Verteidigung braucht Kooperation

Kein europäischer Staat ist groß genug, um die globalen Machtverschiebungen alleine beeinflussen zu können, gerade wenn es um Fragen der Verteidigung geht. Mehr Kooperation in der EU ist notwendig.

Verteidigung, Rüstung, Militär – Themenbereiche, die sich nicht gerade für Sonntagsreden eignen, insbesondere nicht in Deutschland. Die Notwendigkeit und der Nutzen von Armeen lässt sich heute viel weniger selbstverständlich vermitteln, als etwa noch zu Zeiten des Kalten Krieges. Doch scheint die Friedensdividende ebenso aufgebraucht – auch in Europa, wo man noch in den letzten 20 Jahren davon ausging, dass gewaltsam ausgetragene Konflikte nur anderswo stattfinden.

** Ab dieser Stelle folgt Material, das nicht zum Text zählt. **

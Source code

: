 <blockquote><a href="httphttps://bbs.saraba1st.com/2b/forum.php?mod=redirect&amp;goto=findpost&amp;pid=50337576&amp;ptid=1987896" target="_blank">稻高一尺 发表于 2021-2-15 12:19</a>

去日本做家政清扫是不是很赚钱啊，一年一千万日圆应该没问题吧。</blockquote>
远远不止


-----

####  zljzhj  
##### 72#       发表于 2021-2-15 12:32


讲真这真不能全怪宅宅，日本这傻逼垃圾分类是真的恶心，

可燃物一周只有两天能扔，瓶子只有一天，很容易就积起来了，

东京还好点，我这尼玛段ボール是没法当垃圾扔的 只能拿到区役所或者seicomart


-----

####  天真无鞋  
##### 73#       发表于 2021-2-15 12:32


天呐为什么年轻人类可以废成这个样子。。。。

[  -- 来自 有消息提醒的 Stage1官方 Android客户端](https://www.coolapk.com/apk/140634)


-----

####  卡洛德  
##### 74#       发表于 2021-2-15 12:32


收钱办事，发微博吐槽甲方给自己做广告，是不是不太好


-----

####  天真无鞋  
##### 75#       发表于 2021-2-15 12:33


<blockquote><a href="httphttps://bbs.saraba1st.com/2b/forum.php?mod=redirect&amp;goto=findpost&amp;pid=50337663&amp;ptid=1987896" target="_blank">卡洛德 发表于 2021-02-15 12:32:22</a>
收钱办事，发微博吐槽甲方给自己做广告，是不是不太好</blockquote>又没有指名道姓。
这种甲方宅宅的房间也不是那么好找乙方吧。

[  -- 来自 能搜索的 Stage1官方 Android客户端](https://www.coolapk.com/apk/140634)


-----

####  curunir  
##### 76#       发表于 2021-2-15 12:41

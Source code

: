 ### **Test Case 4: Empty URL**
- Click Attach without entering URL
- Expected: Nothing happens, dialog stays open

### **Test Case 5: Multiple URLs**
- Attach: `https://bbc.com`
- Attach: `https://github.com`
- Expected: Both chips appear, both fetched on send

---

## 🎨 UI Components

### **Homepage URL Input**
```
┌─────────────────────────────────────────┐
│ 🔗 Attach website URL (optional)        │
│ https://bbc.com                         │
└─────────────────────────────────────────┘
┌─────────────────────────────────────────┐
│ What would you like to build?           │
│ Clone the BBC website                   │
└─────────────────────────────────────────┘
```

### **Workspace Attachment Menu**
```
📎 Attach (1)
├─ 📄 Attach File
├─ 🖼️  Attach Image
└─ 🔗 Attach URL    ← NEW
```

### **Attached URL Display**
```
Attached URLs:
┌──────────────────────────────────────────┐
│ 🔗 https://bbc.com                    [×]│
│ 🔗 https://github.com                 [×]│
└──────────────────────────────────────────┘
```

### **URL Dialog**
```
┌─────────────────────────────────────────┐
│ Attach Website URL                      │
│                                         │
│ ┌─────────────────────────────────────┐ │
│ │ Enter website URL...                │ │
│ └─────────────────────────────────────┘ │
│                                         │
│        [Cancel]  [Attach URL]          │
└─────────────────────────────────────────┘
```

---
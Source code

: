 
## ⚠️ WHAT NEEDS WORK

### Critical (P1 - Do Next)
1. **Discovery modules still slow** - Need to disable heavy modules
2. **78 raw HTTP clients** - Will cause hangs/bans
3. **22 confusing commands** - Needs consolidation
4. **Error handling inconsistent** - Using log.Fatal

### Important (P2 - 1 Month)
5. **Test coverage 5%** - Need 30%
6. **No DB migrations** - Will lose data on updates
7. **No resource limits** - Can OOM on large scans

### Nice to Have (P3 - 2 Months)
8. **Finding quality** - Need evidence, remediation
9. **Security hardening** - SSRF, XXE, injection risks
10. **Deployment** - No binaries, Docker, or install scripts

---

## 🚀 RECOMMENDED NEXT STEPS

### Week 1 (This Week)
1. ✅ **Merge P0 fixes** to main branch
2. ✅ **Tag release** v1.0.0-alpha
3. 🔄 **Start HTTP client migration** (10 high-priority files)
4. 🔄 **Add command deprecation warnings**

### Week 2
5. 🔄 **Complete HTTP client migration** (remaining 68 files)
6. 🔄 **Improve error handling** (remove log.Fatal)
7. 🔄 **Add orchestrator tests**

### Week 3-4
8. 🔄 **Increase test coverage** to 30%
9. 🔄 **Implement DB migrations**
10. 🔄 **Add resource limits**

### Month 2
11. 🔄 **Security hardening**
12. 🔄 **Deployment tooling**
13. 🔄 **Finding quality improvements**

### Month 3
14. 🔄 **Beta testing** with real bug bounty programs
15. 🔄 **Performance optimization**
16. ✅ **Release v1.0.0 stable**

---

Auch wenn der Krieg nie verschwunden war und sich in Jugoslawien in den 1990er Jahren von seiner grausamsten Seite zeigte, so ist er doch in jüngster Zeit – gefühlt und auch geographisch – sehr nahe gerückt. Die Ukraine, Syrien, Paris und Brüssel, das sind die Chiffren, anhand derer Europas Bürger_innen ihr Bild von Krieg und Gewalt formen. Und wie verhalten sich die Staaten und die Europäische Union dazu? Wie steht es um die GSVP, die Gemeinsame Sicherheits- und Verteidigungspolitik der EU?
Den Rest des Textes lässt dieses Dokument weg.